The Cape Wrath Ultra is no ordinary trail run. It doesn’t conform to the various categories of trail running that have emerged to help make sense of the multitude of terrains and distances on offer. It’s multi-day like Marathon Des Sables, but instead it makes the participants run for 8 consecutive days without a rest day. It traverses the entire length of the west highlands of Scotland, starting in Fort William and ending at mainland Britain’s north-western most point – Cape Wrath – covering a total distance of 400km with 11,200m altitude gain. The organisers prefer to call the event an “expedition” rather than a race, given magnitude of every aspect of this event.
How does one prepare for such an expedition? Slowly and carefully and with the help of professionals. It made no difference that I am a veteran of 21 Comrades (including 6 silvers), 3 Canadian Death Races (125km mountain run), 6 Skyruns (all sub 20hrs), 10 Mont-Aux-Sources, 2 Cederberg 100km’s and 6 Wild Coast Ultras (6-days, 300km) amongst other trail ultras. This was new ground literally and figuratively and I needed help. I asked Coach Neville to look after my training and used the services of a condition coach for twice weekly weight and resistance training. It was November 2017 and the journey had started. For 6 months I sacrificed work, family and indulgent pleasure to focus on my training. I followed my coaches’ advice with care, but the road (or should that be trail) was not all smooth riding. Because of my years of racing (28 years) my legs hurt during the early build-up phase until they reached a level of conditioning that allowed me to run continuously for more than 4/5 hours. Eventually at the peak of my training Coach Neville had me running for 8hrs one Saturday. Then disaster struck… the week before the Two Oceans Ultra I picked up a small chest infection. I took antibiotics and against my doctor’s advice ran the Ultra. Two days later I had full blown bronchitis. It would take 2 more courses of increasingly stronger antibiotics to rid my chest of the bugs. I was behind on my training program. Coach Neville adjusted and we recovered to complete my final big weeks of training.

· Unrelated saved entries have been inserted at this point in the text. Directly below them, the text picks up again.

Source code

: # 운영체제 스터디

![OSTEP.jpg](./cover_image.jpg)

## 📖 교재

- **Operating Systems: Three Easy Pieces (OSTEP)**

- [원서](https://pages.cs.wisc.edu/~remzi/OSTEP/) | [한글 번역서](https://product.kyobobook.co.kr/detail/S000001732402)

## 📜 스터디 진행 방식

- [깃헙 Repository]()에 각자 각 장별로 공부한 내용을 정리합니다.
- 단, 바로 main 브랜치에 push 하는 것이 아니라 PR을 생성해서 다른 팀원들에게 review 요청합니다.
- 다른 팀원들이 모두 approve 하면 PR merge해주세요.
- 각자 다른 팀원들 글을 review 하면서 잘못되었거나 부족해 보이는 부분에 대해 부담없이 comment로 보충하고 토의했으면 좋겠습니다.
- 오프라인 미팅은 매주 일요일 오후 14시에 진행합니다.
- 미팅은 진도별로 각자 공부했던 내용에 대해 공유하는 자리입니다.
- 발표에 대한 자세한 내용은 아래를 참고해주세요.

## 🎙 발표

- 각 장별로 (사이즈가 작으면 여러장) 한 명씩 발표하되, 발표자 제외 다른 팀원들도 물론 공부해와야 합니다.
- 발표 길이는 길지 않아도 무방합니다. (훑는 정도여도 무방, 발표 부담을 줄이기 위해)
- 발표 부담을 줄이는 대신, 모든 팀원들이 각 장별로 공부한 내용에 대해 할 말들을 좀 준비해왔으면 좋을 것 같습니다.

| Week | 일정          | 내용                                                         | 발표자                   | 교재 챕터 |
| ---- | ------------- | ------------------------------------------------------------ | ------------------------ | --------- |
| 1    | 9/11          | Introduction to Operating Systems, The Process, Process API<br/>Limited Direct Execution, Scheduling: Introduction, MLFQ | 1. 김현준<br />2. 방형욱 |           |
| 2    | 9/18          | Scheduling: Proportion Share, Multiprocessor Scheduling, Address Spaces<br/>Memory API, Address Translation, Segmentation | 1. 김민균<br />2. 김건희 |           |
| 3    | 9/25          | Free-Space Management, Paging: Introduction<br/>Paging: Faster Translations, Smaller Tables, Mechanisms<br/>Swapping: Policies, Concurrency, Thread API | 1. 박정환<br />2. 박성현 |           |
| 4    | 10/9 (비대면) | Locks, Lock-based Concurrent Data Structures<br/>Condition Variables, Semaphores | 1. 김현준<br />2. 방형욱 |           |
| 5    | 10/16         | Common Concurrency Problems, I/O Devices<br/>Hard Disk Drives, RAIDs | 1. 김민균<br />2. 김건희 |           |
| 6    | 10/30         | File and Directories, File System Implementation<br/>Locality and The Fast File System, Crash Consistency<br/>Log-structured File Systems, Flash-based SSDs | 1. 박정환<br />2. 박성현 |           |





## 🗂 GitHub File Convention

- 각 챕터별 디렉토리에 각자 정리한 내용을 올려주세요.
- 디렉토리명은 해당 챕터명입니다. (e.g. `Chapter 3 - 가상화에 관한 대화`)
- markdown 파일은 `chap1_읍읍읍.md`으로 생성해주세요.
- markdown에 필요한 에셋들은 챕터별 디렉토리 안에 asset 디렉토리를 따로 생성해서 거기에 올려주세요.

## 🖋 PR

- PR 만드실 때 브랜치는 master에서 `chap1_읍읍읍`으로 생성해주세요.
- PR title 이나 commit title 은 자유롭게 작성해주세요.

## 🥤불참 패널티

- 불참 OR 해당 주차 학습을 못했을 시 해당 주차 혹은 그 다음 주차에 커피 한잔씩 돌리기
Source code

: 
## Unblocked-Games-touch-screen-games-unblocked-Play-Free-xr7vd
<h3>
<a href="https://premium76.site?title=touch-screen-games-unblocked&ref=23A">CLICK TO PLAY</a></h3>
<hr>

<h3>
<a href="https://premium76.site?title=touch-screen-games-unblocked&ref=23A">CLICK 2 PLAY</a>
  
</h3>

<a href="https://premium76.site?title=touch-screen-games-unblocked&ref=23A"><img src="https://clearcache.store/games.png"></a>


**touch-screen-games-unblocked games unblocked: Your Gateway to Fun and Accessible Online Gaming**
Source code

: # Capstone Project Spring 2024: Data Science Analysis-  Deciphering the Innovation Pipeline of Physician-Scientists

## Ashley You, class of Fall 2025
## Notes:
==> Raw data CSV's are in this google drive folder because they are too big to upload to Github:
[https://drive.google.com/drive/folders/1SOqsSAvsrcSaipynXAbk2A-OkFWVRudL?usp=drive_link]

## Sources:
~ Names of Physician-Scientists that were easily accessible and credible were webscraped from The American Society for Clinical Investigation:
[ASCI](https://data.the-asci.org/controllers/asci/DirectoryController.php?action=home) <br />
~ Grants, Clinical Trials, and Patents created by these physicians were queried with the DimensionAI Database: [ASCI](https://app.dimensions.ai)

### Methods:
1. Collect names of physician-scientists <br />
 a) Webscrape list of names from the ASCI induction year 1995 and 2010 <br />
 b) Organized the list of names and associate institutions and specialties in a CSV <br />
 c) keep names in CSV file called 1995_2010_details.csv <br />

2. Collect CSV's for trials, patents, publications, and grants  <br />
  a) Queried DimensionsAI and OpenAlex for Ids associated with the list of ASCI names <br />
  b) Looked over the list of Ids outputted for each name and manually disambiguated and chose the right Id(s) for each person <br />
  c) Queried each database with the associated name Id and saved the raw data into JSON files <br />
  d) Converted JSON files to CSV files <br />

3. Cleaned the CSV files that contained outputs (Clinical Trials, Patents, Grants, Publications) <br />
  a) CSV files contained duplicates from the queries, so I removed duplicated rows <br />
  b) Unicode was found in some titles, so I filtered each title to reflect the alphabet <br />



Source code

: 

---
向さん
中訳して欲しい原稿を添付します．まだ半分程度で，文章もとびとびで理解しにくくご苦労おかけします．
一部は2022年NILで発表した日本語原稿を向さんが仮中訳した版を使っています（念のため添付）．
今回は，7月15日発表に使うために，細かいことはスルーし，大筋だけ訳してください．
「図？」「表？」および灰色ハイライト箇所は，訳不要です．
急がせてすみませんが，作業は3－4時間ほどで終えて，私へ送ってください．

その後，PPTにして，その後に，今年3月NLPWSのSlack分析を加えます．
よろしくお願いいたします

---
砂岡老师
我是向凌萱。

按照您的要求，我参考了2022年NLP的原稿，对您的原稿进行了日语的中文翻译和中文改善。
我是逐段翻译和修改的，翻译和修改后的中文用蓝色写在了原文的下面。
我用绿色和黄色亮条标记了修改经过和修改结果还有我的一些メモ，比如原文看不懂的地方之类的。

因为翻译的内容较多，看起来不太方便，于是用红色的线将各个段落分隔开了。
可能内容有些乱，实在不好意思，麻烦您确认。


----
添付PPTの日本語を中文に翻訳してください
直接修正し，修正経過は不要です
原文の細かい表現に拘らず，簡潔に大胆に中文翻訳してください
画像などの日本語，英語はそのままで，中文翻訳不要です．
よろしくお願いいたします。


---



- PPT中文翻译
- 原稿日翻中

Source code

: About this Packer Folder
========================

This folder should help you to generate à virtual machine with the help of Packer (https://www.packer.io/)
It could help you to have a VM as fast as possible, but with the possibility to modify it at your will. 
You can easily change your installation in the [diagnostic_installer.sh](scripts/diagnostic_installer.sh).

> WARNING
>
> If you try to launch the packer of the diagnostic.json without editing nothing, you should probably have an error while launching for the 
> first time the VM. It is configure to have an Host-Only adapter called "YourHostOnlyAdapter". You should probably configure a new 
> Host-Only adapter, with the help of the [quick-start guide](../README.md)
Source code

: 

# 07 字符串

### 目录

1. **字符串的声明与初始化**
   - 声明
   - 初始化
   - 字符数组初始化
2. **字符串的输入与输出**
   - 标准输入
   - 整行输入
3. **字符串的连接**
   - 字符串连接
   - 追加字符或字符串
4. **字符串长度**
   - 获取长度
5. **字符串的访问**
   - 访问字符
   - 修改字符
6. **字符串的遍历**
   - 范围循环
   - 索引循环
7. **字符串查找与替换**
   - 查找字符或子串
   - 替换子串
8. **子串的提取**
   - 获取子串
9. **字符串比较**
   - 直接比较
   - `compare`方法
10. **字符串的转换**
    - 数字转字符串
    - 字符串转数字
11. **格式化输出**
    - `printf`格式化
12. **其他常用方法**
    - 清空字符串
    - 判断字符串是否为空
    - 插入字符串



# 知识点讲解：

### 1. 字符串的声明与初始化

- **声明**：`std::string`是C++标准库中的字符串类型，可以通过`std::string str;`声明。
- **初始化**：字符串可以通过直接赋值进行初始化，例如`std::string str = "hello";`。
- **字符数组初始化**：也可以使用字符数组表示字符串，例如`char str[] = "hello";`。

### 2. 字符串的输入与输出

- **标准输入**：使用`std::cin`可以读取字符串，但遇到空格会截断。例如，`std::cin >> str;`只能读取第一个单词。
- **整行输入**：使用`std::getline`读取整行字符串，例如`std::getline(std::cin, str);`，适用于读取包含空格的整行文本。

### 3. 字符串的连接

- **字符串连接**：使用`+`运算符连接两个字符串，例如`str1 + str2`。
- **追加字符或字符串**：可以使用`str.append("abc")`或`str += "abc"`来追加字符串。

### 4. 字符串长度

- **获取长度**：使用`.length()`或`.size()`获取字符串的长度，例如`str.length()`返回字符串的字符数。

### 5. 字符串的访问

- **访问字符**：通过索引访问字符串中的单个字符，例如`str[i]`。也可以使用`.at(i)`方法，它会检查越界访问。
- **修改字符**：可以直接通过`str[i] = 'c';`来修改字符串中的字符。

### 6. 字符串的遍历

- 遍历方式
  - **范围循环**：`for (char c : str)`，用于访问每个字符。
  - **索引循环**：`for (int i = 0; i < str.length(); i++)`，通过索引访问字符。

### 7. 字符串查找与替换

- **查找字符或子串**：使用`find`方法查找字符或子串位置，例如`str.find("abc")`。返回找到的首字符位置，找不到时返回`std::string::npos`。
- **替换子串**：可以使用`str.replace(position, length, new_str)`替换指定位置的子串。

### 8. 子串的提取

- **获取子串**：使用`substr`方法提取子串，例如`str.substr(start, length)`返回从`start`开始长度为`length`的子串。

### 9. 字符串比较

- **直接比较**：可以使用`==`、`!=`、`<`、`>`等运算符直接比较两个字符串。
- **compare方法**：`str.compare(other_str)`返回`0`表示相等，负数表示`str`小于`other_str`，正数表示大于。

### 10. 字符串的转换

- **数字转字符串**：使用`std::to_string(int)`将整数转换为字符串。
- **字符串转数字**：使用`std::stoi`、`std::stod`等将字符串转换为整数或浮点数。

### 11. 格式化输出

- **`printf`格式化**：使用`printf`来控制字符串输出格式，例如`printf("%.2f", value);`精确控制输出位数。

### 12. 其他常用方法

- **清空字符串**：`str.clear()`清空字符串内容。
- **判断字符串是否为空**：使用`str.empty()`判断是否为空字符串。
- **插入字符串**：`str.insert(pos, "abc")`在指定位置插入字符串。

In addition to training we (myself and my partner Karoline Hanks) also had to prepare our gear for this race. The organisers had included various mandatory items that had us scouring the shelves of Cape Union Mart. They included:
- Tick removal device (Scottish Highlands has many ticks, some which carry Lime disease)
- Blister treatment kit (including scalpel blades)
- Survival bag (not the same as a space blanket)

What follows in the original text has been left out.